If you're willing to modify software so that it runs faster given details of the parallel hardware, you're now parallel programming! (So your suggestion is right on, but it does entail software changes.)


Is this graph based on the running of a single process? Also, would it be possible to apply ILP to multiple processes (e.g. run two different instructions from two different processes on the same processor in parallel)?


@kayvonf Right, it just seems like a shame to limit the hardware based on software not completely utilizing it. It seems like ILP would have less overhead than a lot of other parallel methods since the single processor would be sharing the same registers and L1 cache, and synchronization is being handled by the hardware.

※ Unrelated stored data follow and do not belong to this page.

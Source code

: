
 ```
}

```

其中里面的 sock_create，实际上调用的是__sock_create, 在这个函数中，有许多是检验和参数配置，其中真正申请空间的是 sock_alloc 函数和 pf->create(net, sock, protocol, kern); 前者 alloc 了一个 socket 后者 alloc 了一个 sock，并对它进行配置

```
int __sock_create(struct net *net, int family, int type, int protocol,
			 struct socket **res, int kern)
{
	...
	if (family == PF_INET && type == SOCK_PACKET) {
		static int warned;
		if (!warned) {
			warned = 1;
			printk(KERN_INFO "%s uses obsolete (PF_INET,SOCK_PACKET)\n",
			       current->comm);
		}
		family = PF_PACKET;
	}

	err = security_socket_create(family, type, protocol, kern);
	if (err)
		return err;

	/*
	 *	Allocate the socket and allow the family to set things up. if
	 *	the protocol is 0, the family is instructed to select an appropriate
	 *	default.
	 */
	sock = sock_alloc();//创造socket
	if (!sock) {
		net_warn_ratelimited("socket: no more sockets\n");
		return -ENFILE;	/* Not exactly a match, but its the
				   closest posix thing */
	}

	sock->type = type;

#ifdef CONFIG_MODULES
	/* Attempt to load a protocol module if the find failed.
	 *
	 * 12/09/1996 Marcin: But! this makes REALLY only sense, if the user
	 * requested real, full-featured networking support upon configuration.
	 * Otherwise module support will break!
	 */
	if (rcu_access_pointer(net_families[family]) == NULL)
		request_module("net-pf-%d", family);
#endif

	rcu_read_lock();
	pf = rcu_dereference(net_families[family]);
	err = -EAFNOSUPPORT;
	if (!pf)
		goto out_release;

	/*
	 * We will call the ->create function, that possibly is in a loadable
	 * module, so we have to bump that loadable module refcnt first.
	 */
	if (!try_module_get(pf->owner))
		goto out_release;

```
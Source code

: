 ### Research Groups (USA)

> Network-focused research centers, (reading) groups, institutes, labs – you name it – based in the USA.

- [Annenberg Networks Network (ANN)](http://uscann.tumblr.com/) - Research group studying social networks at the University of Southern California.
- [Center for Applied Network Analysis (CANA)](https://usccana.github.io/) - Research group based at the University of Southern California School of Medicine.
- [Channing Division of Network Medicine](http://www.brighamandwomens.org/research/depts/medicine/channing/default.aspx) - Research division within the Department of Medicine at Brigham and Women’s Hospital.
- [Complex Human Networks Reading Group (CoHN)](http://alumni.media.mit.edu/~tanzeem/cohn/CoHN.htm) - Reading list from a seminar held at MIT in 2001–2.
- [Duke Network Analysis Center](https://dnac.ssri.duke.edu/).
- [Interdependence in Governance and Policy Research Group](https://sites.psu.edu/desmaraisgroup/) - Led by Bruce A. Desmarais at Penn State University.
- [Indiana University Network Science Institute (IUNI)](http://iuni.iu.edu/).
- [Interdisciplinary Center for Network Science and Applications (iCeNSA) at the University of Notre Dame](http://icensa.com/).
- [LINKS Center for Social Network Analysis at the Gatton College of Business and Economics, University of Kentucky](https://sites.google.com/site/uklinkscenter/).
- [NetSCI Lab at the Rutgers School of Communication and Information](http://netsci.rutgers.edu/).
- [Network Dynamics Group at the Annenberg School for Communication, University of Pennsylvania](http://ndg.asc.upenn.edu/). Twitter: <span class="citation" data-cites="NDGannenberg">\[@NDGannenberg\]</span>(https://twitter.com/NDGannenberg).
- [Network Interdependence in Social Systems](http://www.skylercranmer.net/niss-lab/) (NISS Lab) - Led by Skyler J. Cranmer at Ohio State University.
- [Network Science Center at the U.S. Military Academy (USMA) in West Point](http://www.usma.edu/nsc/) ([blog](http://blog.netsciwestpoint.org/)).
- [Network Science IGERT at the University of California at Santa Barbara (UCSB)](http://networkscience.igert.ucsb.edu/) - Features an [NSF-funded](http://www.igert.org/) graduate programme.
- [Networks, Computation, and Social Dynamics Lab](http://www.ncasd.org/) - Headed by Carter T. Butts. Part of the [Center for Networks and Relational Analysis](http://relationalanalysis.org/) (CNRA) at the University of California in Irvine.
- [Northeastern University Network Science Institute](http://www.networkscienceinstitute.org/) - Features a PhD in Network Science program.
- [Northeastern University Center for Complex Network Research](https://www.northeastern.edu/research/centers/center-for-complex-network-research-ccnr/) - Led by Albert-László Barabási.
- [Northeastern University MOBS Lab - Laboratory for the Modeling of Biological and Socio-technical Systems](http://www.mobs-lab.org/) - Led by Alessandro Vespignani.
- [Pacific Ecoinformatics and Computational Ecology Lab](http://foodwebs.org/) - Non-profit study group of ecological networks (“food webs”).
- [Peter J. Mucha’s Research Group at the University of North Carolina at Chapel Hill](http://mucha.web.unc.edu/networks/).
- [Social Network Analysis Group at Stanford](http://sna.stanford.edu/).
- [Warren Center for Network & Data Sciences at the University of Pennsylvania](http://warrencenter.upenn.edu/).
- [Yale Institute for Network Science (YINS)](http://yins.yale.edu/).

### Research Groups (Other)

@jslone It seems to me that trying to program with ILP in mind would be just as hard if not harder than doing so with typical methods such as CUDA or other languages we will learn in the class. I think getting rid of this complexity was a design goal and it seems the hardware designers achieved it with then only caveat that we live with 4 being a sort of magic number here. I'm sure if someone REALLY needed the speedup though it would not be a bad idea to look into ILP after using other parallel methods as well.


If the key takeaway from lecture 1 was that synchronizing communication between "workers" is the primary cause of less than perfect parallelization then why is it that spending the resources to facilitate ILP's is more efficient than spending them on getting really good at sequential evaluation? After all the parallelism provides significant speedups at the cost of significantly more resources. All of this points towards ILP's somehow accounting for a similar "ghz barrier" equivalent exiting in the realm of instructions. If so what is it?


I have some questions here. Is pipeline an ILP? If so, why the pipeline stages of a microprocessor can be up to 30 since there is little performance improvement from 4 instructions per clock?


@toutou I think pipeline is different from ILP. Pipeline is like the drive through in McDonalds. A person handles the order of the first customer, another is the cashier for the second customer and the other gives the third customer the food. This improves the throughput. If you have the three people standing at the same window serving the same customer, two of them will have nothing to do. The same is true in CPU. While on instruction is writing to memory, the next one can be executed by ALU. So pipeline is to let different CPU component work at the same time, and there's no parallelism in pipeline. ILP is to let several copies of the same CPU component work at the same time. For example, three ALUs execute three independent instructions simultaneously. Someone corrects me if I'm wrong.